### What to work on
Nothing but the pictures should be left out when the entries below are duplicated.

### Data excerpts

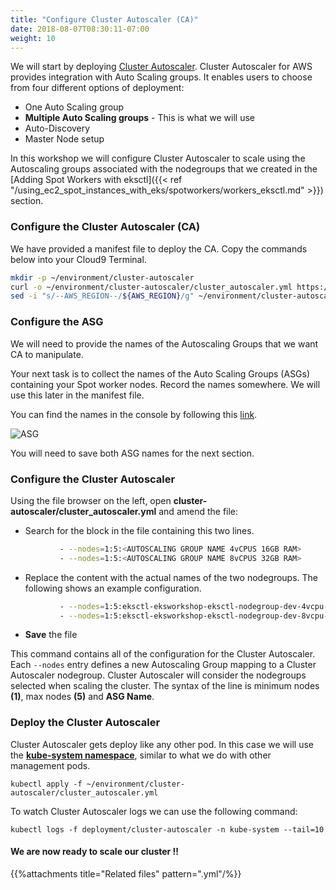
 ```yaml
---
title: "Configure Cluster Autoscaler (CA)"
date: 2018-08-07T08:30:11-07:00
weight: 10
---
```


We will start by deploying [Cluster Autoscaler](https://github.com/kubernetes/autoscaler/tree/master/cluster-autoscaler). Cluster Autoscaler for AWS provides integration with Auto Scaling groups. It enables users to choose from four different options of deployment:

* One Auto Scaling group 
* **Multiple Auto Scaling groups** - This is what we will use
* Auto-Discovery
* Master Node setup

In this workshop we will configure Cluster Autoscaler to scale using the Autoscaling groups associated with the nodegroups that we created in the [Adding Spot Workers with eksctl]({{< ref "/using_ec2_spot_instances_with_eks/spotworkers/workers_eksctl.md" >}}) section.

### Configure the Cluster Autoscaler (CA)
We have provided a manifest file to deploy the CA. Copy the commands below into your Cloud9 Terminal. 

```bash
mkdir -p ~/environment/cluster-autoscaler
curl -o ~/environment/cluster-autoscaler/cluster_autoscaler.yml https://raw.githubusercontent.com/ruecarlo/ec2-spot-workshops/eks_workshop/content/using_ec2_spot_instances_with_eks/scaling/deploy_ca.files/cluster_autoscaler.yml
sed -i "s/--AWS_REGION--/${AWS_REGION}/g" ~/environment/cluster-autoscaler/cluster_autoscaler.yml

```

### Configure the ASG
We will need to provide the names of the Autoscaling Groups that we want CA to manipulate.  

Your next task is to collect the names of the Auto Scaling Groups (ASGs) containing your Spot worker nodes. Record the names somewhere. We will use this later in the manifest file.

You can find the names in the console by following this [link](https://console.aws.amazon.com/ec2/autoscaling/home?#AutoScalingGroups:filter=eksctl-eksworkshop-eksctl-nodegroup-dev;view=details). 

![ASG](/images/using_ec2_spot_instances_with_eks/scaling/scaling-asg-spot-groups.png)

You will need to save both ASG names for the next section.

### Configure the Cluster Autoscaler

Using the file browser on the left, open **cluster-autoscaler/cluster_autoscaler.yml** and amend the file:

 * Search for the block in the file containing this two lines.
 ```bash
            - --nodes=1:5:<AUTOSCALING GROUP NAME 4vCPUS 16GB RAM>
            - --nodes=1:5:<AUTOSCALING GROUP NAME 8vCPUS 32GB RAM>
 ```

 * Replace the content **<AUTOSCALING GROUP NAME xVPUS xxGB RAM>** with the actual names of the two nodegroups. The following shows an example configuration.
 ```bash
            - --nodes=1:5:eksctl-eksworkshop-eksctl-nodegroup-dev-4vcpu-16gb-spot-NodeGroup-1V6PX51MY0KGP
            - --nodes=1:5:eksctl-eksworkshop-eksctl-nodegroup-dev-8vcpu-32gb-spot-NodeGroup-S0A0UGWAH5N1
 ```

 * **Save** the file

This command contains all of the configuration for the Cluster Autoscaler. Each `--nodes` entry defines a new Autoscaling Group mapping to a Cluster Autoscaler nodegroup. Cluster Autoscaler will consider the nodegroups selected when scaling the cluster. The syntax of the line is minimum nodes **(1)**, max nodes **(5)** and **ASG Name**.

### Deploy the Cluster Autoscaler

Cluster Autoscaler gets deploy like any other pod. In this case we will use the **[kube-system namespace](https://kubernetes.io/docs/concepts/overview/working-with-objects/namespaces/)**, similar to what we do with other management pods.

```
kubectl apply -f ~/environment/cluster-autoscaler/cluster_autoscaler.yml
```

To watch Cluster Autoscaler logs we can use the following command:
```
kubectl logs -f deployment/cluster-autoscaler -n kube-system --tail=10
```

#### We are now ready to scale our cluster !!

{{%attachments title="Related files" pattern=".yml"/%}}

### Output for this task
 ```yaml
---
title: "Configure Cluster Autoscaler (CA)"
date: 2018-08-07T08:30:11-07:00
weight: 10
---
```


We will start by deploying [Cluster Autoscaler](https://github.com/kubernetes/autoscaler/tree/master/cluster-autoscaler). Cluster Autoscaler for AWS provides integration with Auto Scaling groups. It enables users to choose from four different options of deployment:

* One Auto Scaling group 
* **Multiple Auto Scaling groups** - This is what we will use
* Auto-Discovery
* Master Node setup

In this workshop we will configure Cluster Autoscaler to scale using the Autoscaling groups associated with the nodegroups that we created in the [Adding Spot Workers with eksctl]({{< ref "/using_ec2_spot_instances_with_eks/spotworkers/workers_eksctl.md" >}}) section.

### Configure the Cluster Autoscaler (CA)
We have provided a manifest file to deploy the CA. Copy the commands below into your Cloud9 Terminal. 

```bash
mkdir -p ~/environment/cluster-autoscaler
curl -o ~/environment/cluster-autoscaler/cluster_autoscaler.yml https://raw.githubusercontent.com/ruecarlo/ec2-spot-workshops/eks_workshop/content/using_ec2_spot_instances_with_eks/scaling/deploy_ca.files/cluster_autoscaler.yml
sed -i "s/--AWS_REGION--/${AWS_REGION}/g" ~/environment/cluster-autoscaler/cluster_autoscaler.yml

```

### Configure the ASG
We will need to provide the names of the Autoscaling Groups that we want CA to manipulate.  

Your next task is to collect the names of the Auto Scaling Groups (ASGs) containing your Spot worker nodes. Record the names somewhere. We will use this later in the manifest file.

You can find the names in the console by following this [link](https://console.aws.amazon.com/ec2/autoscaling/home?#AutoScalingGroups:filter=eksctl-eksworkshop-eksctl-nodegroup-dev;view=details). 

![ASG](/images/using_ec2_spot_instances_with_eks/scaling/scaling-asg-spot-groups.png)

You will need to save both ASG names for the next section.

### Configure the Cluster Autoscaler

Using the file browser on the left, open **cluster-autoscaler/cluster_autoscaler.yml** and amend the file:

 * Search for the block in the file containing this two lines.
 ```bash
            - --nodes=1:5:<AUTOSCALING GROUP NAME 4vCPUS 16GB RAM>
            - --nodes=1:5:<AUTOSCALING GROUP NAME 8vCPUS 32GB RAM>
 ```

 * Replace the content **<AUTOSCALING GROUP NAME xVPUS xxGB RAM>** with the actual names of the two nodegroups. The following shows an example configuration.
 ```bash
            - --nodes=1:5:eksctl-eksworkshop-eksctl-nodegroup-dev-4vcpu-16gb-spot-NodeGroup-1V6PX51MY0KGP
            - --nodes=1:5:eksctl-eksworkshop-eksctl-nodegroup-dev-8vcpu-32gb-spot-NodeGroup-S0A0UGWAH5N1
 ```

 * **Save** the file

This command contains all of the configuration for the Cluster Autoscaler. Each `--nodes` entry defines a new Autoscaling Group mapping to a Cluster Autoscaler nodegroup. Cluster Autoscaler will consider the nodegroups selected when scaling the cluster. The syntax of the line is minimum nodes **(1)**, max nodes **(5)** and **ASG Name**.

### Deploy the Cluster Autoscaler

Cluster Autoscaler gets deploy like any other pod. In this case we will use the **[kube-system namespace](https://kubernetes.io/docs/concepts/overview/working-with-objects/namespaces/)**, similar to what we do with other management pods.

```
kubectl apply -f ~/environment/cluster-autoscaler/cluster_autoscaler.yml
```

To watch Cluster Autoscaler logs we can use the following command:
```
kubectl logs -f deployment/cluster-autoscaler -n kube-system --tail=10
```

#### We are now ready to scale our cluster !!

{{%attachments title="Related files" pattern=".yml"/%}}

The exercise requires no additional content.